Apache Spark is a fast and powerful framework that provides an API to perform massive distributed processing over resilient sets of data. The main abstraction Spark provides is a resilient distributed dataset (RDD), which is the fundamental and backbone data type of this engine. Spark SQL is Apache Spark's module for working with structured data and MLlib is Apache Spark's scalable machine learning library. Apache Spark is written in Scala programming language. To support Python with Spark, the Apache Spark community released a tool, PySpark. PySpark has similar computation speed and power as Scala. PySpark is a parallel and distributed engine for running big data applications. Using PySpark, you can work with RDDs in Python programming language.
This tutorial explains how to set up and run Jupyter Notebooks from within IBM® Watson™ Studio. We will use two different datasets 5000_points.txt and people.csv that are available on github. The data set has a corresponding Getting Started with PySpark Notebook.
In this tutorial, you will learn:
- Big Data analysis with PySpark
- Using sql queries with Dataframes by using Spark SQL module
- Machine learning with MLlib library
To complete the tutorial, you need an IBM Cloud account. You can obtain a free trial account, which gives you access to IBM Cloud and IBM Watson Studio.
It should take you approximately 60 minutes to complete this tutorial.
An Object Storage service is required to create projects in Watson Studio. If you do not already have a storage service provisioned, complete the following steps:
- From your IBM Cloud account, search for “object storage” in the IBM Cloud Catalog. Then, click the Object Storage tile.
- Choose Lite plan and Click Create button.
- From your IBM Cloud account, search for “watson studio” in the IBM Cloud Catalog. Then, click the Watson Studio tile.

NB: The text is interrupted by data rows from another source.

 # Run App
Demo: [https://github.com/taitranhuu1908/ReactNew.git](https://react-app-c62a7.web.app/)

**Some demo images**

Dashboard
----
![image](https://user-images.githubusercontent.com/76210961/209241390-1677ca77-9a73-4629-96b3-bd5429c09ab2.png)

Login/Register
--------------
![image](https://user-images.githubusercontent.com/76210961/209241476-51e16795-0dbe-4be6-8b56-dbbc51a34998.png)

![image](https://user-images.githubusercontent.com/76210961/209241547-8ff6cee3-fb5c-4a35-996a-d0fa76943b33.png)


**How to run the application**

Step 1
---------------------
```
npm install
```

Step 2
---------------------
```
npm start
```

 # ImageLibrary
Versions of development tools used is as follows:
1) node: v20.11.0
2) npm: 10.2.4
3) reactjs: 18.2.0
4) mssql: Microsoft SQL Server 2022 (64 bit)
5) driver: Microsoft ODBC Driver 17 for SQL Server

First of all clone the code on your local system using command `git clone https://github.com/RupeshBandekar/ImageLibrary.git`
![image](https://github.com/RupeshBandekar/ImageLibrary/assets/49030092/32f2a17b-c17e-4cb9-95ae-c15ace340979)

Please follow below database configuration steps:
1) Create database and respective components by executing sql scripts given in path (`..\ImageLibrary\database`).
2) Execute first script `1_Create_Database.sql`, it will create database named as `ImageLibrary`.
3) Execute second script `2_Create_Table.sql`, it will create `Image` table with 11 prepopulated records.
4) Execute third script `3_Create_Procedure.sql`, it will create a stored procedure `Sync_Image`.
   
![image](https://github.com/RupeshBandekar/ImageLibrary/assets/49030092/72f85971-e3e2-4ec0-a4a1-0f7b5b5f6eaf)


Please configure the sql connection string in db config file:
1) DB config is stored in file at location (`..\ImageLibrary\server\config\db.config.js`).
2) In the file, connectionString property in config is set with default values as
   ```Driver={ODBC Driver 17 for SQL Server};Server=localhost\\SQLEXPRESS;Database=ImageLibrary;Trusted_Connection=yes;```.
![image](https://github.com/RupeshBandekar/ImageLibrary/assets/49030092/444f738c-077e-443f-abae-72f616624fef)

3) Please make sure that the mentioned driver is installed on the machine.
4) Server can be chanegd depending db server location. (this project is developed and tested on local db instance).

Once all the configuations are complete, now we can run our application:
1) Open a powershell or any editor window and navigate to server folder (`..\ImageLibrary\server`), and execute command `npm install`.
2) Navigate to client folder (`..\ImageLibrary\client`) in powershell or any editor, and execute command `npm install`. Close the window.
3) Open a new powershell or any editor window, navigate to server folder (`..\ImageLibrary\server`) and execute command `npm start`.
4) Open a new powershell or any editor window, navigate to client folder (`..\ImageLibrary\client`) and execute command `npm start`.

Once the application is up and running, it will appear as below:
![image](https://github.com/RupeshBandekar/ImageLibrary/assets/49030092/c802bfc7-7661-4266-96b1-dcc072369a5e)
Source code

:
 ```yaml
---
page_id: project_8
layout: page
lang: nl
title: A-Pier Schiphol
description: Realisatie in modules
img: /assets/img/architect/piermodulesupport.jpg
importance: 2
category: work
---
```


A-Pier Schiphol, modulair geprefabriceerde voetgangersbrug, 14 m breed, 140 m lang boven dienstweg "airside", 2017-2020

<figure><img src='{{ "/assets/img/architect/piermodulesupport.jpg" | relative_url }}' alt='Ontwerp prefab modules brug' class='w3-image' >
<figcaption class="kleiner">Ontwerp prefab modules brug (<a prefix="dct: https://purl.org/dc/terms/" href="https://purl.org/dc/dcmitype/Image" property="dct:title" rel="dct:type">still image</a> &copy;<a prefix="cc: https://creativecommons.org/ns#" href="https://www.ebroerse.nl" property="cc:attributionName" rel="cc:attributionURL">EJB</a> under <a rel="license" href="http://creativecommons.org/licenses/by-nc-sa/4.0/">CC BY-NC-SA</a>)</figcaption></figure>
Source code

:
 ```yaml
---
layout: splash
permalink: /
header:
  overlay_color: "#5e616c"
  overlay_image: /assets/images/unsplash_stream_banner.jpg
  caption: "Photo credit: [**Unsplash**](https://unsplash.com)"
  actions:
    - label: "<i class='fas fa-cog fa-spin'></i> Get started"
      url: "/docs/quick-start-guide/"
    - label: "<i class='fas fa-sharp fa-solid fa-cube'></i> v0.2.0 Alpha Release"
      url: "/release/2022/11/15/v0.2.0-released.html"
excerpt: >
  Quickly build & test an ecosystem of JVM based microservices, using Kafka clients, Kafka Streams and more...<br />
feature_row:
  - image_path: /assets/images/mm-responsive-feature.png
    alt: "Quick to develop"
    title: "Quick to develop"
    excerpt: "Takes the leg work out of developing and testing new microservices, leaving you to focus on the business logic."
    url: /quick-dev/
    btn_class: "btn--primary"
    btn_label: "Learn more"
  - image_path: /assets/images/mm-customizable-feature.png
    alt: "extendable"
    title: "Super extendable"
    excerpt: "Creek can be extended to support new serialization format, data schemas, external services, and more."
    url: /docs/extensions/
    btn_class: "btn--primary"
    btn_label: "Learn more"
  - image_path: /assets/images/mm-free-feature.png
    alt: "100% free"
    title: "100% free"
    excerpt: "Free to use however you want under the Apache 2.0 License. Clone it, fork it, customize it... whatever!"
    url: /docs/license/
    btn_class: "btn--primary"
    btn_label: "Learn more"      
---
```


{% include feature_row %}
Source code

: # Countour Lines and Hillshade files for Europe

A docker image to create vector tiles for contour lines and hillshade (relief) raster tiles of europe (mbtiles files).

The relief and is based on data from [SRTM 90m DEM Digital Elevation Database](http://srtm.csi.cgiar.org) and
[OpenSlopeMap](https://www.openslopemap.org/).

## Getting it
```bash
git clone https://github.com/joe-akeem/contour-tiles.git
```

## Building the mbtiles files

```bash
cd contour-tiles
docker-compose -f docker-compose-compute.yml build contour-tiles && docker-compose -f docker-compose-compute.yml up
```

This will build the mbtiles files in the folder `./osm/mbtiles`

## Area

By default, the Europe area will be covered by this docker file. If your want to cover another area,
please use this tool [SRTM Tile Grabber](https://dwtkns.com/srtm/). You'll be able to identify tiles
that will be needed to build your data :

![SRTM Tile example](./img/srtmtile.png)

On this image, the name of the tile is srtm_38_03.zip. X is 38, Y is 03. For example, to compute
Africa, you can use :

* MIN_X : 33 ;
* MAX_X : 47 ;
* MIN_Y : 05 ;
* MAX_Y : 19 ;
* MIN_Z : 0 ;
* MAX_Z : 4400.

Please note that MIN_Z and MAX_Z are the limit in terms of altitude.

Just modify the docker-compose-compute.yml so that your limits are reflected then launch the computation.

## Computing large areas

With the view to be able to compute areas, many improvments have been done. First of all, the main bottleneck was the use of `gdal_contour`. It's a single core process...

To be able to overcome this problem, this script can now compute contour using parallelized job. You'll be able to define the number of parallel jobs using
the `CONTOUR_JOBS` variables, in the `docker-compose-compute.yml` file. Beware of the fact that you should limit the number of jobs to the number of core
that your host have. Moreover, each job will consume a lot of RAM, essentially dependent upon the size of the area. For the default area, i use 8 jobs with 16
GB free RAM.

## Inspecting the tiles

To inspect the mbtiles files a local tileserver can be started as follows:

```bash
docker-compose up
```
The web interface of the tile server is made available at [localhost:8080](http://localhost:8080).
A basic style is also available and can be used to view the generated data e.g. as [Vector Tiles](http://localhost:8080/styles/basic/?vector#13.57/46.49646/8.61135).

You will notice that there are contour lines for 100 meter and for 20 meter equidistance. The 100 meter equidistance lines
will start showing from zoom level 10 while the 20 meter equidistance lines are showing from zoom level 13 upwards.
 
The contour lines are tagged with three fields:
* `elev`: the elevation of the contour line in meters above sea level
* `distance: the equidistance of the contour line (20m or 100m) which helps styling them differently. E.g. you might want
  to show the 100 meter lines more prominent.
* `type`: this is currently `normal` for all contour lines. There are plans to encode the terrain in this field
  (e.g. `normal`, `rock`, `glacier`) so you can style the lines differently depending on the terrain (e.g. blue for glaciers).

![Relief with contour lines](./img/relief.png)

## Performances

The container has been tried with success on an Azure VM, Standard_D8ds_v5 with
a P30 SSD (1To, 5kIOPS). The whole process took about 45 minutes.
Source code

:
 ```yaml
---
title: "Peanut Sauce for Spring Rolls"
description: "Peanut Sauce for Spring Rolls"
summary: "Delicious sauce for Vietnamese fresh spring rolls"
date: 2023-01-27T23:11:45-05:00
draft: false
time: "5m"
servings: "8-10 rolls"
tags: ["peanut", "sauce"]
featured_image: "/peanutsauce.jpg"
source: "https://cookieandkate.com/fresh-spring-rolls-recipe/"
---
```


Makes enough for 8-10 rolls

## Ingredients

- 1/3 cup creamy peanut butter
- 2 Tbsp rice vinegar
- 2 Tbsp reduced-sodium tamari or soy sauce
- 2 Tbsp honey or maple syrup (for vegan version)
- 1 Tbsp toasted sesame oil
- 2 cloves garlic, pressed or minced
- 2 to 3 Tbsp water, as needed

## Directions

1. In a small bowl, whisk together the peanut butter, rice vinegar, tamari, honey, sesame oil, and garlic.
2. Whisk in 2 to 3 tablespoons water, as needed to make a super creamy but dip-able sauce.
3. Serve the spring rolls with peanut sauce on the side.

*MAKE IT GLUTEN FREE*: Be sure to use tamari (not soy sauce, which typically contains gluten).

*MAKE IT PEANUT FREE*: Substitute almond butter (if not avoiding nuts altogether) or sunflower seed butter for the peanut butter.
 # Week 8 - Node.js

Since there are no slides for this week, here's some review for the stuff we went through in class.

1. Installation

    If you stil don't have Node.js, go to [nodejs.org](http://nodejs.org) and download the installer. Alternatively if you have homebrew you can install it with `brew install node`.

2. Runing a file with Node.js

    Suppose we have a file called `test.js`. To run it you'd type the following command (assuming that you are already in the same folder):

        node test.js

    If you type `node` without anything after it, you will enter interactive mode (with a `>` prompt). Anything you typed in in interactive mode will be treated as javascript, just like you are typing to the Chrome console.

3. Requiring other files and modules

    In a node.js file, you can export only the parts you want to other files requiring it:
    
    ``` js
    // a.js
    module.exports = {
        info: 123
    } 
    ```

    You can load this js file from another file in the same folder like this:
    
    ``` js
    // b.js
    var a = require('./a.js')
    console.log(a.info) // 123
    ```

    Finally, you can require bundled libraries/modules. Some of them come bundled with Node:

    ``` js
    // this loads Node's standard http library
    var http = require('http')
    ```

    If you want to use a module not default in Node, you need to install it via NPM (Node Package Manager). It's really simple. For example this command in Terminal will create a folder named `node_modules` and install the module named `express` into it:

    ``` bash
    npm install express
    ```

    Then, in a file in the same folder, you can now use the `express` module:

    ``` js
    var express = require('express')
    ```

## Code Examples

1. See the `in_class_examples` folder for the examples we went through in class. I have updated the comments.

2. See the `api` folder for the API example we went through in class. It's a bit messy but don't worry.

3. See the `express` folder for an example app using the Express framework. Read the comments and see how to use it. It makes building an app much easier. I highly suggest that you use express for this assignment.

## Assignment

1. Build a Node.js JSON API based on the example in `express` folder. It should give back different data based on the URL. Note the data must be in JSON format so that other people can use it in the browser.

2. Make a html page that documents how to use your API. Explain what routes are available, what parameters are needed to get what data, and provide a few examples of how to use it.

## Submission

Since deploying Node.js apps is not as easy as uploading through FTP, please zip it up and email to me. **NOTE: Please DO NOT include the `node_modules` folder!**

- Choose Lite plan and Click Create button.
-
Click Get Started.
-
Click either Create a project or New project.
-
Select Create an empty project.
- In the New project window, name the project (for example, “Getting Started with PySpark”).
-
For Storage, you should select the IBM Cloud Object Storage service you created in the previous step. If it is the only storage service that you have provisioned, it is assigned automatically.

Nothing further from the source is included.